Une fois l’avenant entré en vigueur, les plus-values afférentes à la cession, par des résidents en Allemagne, de sociétés à prépondérance immobilière française seront donc imposables en France au taux de droit commun, en vertu des dispositions de l’article 244 bis A du code général des impôts. Sur ce point, j’ai une question à poser au secrétaire d’État : pourquoi le présent avenant ne précise-t-il pas que les sociétés en question peuvent prendre la forme d’une fiducie, alors que l’avenant à la convention avec le Luxembourg le prévoit ? Comme nous examinons de manière successive cet après-midi les projets de loi autorisant l’approbation d’avenants aux deux conventions en cause, la question se pose de manière particulièrement aiguë.

Par ailleurs, l’article 9 de la convention, relatif aux dividendes, prévoit dans sa rédaction actuelle un principe d’imposition dans l’État de résidence du bénéficiaire de dividendes tout en laissant à chacun des États contractants le droit de percevoir l’impôt sur les dividendes par voie de retenue à la source, conformément à sa législation, dans la limite de 15 % du montant brut des revenus.

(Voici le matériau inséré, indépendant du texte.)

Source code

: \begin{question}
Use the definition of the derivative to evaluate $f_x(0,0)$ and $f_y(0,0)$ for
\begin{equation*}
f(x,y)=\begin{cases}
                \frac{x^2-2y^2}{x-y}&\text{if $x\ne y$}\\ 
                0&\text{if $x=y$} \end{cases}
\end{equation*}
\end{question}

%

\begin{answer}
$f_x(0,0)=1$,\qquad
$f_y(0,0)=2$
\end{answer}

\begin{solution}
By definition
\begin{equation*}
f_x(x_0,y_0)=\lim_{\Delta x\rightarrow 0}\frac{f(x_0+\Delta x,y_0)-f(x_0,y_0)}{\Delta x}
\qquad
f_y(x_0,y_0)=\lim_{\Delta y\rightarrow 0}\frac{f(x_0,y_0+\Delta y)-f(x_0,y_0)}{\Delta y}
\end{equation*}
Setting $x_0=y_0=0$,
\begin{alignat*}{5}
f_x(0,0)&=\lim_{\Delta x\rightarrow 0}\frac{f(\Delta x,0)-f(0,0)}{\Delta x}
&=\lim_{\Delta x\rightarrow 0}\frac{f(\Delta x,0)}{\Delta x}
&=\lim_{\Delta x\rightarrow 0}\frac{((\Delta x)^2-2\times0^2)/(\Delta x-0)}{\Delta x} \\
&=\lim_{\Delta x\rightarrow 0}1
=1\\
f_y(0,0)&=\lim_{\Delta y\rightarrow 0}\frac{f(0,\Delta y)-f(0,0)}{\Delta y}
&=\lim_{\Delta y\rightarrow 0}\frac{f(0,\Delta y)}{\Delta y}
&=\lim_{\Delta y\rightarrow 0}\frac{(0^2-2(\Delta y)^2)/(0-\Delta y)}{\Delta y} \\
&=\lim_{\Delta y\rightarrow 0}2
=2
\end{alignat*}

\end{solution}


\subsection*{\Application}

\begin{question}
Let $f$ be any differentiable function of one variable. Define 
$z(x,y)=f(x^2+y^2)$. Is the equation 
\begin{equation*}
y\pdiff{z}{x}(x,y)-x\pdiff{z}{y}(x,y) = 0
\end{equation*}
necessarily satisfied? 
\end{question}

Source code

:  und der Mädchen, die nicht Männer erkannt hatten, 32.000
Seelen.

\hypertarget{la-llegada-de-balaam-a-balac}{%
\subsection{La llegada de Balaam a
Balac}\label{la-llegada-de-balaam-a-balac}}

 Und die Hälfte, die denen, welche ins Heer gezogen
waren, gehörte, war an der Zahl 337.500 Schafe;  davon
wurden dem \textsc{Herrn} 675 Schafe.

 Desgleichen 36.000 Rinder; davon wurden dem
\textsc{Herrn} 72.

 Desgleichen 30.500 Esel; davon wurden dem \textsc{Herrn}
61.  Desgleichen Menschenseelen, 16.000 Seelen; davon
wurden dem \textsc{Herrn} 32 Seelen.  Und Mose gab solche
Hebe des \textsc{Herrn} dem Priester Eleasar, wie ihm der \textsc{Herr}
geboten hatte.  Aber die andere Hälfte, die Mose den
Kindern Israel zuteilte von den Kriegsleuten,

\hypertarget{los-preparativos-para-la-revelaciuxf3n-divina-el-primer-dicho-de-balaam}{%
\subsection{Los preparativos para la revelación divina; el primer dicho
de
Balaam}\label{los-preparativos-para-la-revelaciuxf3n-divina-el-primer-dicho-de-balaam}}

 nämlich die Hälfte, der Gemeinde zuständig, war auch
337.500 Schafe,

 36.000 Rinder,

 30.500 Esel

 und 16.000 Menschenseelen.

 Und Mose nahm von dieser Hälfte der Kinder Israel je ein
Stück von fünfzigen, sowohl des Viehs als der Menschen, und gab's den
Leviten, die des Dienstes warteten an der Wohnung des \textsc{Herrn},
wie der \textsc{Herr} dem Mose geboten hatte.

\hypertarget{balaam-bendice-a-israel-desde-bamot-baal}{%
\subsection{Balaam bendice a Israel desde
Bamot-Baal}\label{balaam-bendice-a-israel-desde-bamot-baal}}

L’article IV de l’avenant insère, au sein de l’article 9 de la convention, un dixième paragraphe disposant que cette limite de 15 % ne s’appliquera pas aux dividendes versés à partir de revenus ou de gains tirés de biens immobiliers par des véhicules d’investissement immobilier qui distribuent la plus grande partie de ces revenus annuellement et dont les revenus et gains tirés de ces biens immobiliers sont exonérés d’impôt, lorsque l’actionnaire ou le porteur de parts détient, directement ou indirectement, au moins 10 % du capital du véhicule d’investissement qui paie les dividendes.

Cette clause, appelée « real estate investment trust » dans les travaux internationaux, vise en particulier les sociétés d’investissements immobiliers cotées, les SIIC, et les organismes de placements collectifs immobiliers, ou OPCI, dont nous reparlerons plus longuement à propos de la convention fiscale franco-luxembourgeoise.

Ainsi, les dividendes distribués par ce type de sociétés pourront être imposés sans restriction, et la France et l’Allemagne pourront éviter que des investisseurs ne contournent la règle de l’imposition des revenus et gains immobiliers dans l’État de situation des immeubles par le recours à des véhicules exonérés d’impôt.

Enfin, pour éviter les délocalisations à des fins purement fiscales, l’article II de l’avenant insère à l’article 7 de la convention un paragraphe autorisant la France et l’Allemagne à appliquer leur dispositif interne d’exit tax.

Au bénéfice de ces différentes observations, la commission des finances – qui a émis la semaine dernière à la quasi-unanimité un avis très favorable – vous propose, mes chers collègues, d’adopter ce projet de loi.